§ **REQUIRED ACTION**
Tally the lines of the entries below that hold the word "class", and please give only the total.

§ **Source texts of formatted documents**
--------------------

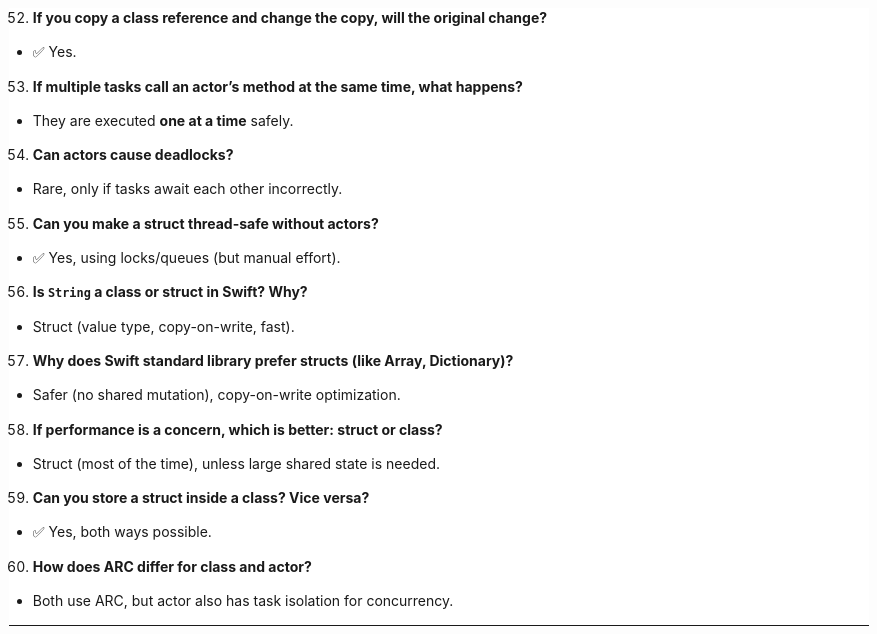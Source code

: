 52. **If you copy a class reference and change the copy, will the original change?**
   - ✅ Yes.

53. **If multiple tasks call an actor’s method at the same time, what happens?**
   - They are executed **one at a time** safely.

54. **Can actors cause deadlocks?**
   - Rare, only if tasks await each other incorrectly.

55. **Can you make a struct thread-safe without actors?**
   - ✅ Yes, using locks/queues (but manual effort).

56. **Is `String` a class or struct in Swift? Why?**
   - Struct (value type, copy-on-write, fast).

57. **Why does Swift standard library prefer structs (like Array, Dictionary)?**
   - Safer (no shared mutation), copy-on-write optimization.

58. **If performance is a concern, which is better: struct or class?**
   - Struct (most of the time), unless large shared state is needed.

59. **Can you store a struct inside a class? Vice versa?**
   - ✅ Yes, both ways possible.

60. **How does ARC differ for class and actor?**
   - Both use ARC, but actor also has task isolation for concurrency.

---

--------------------

§ **EXERCISE RESPONSE**
5